I'd never heard of OData, thank you very much for the link! I've been meaning to give it a shot (try to put together a GraphQL using the other REST tools/standards), if I do I will definitely post it to HN. I agree that it would likely look more complex in the naive case but that could be ironed out -- the foundations feel identical. GraphQL's productivity and ergonomics are definitely something to strive for on the REST side.

> That's fair, but as you pointed out earlier, you're just shifting complexity around in any case. REST is simple because it's so granular, which is great when all of your data needs are met by that granularity. As soon as you have more complex data requirements, you end up either making ad hoc endpoints or evolving your API into a giant monstrosity so that you can handle the more general cases. GraphQL significantly simplifies this implementation on both the client side and the API side. Yes, the tradeoff is that now you need to optimize your data access manually, but as others have said, there are now tools for dealing with this issue—and it's not like you don't gain anything from it.

True -- growth of REST API endpoints is somewhat unbounded and it gets harder and harder to differentiate/name endpoints and separate functionality in a satisfying way. There was another comment[0] that showed the gains that a small team got from GraphQL, I can't argue with that. It does work extremely well for some teams.

> For a simple but concrete example, if I need to fetch data from ten different entity types in order to render a page in my web app, I can do so in a single GraphQL query and handle caching, etc in one pass, as opposed to needing ten different REST calls and having to consolidate them by hand. On top of the maintainability benefits of this approach, the productivity gains are huge.

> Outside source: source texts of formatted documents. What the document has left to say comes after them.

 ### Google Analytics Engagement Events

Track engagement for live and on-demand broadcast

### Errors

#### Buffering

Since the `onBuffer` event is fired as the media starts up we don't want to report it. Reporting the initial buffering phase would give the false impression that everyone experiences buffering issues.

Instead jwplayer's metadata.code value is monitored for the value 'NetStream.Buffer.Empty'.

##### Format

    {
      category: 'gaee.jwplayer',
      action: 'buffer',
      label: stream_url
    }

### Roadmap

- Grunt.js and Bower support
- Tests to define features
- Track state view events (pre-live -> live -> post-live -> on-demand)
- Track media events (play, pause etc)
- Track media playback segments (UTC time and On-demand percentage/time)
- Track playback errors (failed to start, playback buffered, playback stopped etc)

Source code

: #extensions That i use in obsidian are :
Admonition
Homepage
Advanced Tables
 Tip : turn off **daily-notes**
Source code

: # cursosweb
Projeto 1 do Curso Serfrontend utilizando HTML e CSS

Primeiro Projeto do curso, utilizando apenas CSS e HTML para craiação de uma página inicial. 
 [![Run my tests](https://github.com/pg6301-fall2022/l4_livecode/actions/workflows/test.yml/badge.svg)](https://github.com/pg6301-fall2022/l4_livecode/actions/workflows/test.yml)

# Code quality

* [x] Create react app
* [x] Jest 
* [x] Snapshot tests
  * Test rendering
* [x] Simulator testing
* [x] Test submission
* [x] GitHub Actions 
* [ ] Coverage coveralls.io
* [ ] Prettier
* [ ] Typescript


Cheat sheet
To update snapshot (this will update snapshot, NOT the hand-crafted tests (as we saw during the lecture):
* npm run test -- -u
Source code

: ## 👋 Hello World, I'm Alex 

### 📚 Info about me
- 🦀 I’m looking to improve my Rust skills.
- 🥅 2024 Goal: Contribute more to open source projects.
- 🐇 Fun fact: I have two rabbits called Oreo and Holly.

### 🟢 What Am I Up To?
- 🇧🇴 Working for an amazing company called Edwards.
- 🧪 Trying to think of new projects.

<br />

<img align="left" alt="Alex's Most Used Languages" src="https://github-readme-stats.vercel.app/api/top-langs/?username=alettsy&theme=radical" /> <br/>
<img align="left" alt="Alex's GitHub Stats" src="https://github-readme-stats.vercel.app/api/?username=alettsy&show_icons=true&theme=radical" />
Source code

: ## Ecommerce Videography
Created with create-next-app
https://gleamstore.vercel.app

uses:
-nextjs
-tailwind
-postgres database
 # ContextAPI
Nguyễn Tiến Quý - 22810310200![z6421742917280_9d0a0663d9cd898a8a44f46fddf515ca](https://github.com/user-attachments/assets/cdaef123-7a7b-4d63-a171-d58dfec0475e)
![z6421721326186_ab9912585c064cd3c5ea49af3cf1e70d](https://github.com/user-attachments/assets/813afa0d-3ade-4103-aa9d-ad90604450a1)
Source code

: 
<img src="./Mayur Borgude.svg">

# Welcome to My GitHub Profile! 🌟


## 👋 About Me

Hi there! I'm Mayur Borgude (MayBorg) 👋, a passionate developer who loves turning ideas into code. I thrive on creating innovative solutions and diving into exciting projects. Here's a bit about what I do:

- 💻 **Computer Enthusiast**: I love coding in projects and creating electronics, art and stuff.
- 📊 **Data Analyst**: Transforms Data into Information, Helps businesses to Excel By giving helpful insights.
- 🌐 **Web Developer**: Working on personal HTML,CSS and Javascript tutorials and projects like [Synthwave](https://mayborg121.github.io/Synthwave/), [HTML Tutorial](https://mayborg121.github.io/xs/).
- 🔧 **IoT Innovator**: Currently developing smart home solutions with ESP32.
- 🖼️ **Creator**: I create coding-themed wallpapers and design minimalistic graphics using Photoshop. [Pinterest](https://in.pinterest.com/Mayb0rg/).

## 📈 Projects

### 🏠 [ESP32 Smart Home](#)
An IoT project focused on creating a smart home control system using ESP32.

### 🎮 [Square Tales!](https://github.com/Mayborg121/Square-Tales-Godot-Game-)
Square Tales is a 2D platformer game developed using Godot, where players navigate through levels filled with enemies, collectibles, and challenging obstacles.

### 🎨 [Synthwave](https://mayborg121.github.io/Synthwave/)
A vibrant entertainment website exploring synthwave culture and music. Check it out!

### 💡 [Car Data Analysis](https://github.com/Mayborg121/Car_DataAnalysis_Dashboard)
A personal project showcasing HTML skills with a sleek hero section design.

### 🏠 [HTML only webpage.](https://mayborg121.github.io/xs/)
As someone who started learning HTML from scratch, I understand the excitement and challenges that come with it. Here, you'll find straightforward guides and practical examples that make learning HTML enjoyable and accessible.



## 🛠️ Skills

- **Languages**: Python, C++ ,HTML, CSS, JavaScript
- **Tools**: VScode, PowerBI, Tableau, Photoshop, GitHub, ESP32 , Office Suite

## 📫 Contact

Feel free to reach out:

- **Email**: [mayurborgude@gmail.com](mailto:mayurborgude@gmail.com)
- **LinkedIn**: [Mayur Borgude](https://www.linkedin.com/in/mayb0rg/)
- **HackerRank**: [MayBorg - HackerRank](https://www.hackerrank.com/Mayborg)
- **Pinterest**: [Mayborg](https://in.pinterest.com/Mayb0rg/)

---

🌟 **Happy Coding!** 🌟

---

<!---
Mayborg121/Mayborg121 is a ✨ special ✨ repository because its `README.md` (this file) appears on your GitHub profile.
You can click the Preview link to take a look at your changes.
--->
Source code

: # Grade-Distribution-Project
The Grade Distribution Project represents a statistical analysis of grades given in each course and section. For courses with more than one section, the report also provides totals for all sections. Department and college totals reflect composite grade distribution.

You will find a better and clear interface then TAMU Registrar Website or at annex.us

This has been an oft-cited benefit of GraphQL, and it looks like a legitimate clear benefit -- not having to think about that is indeed very nice.

[EDIT] - Yeah after poking around OData for a bit, I don't think I'll be touching that but it's nice to know it exists.

[0]: https://news.ycombinator.com/item?id=26226642

> I've been meaning to give it a shot (try to put together a GraphQL using the other REST tools/standards), if I do I will definitely post it to HN.

Please do! I'd love to see what you come up with.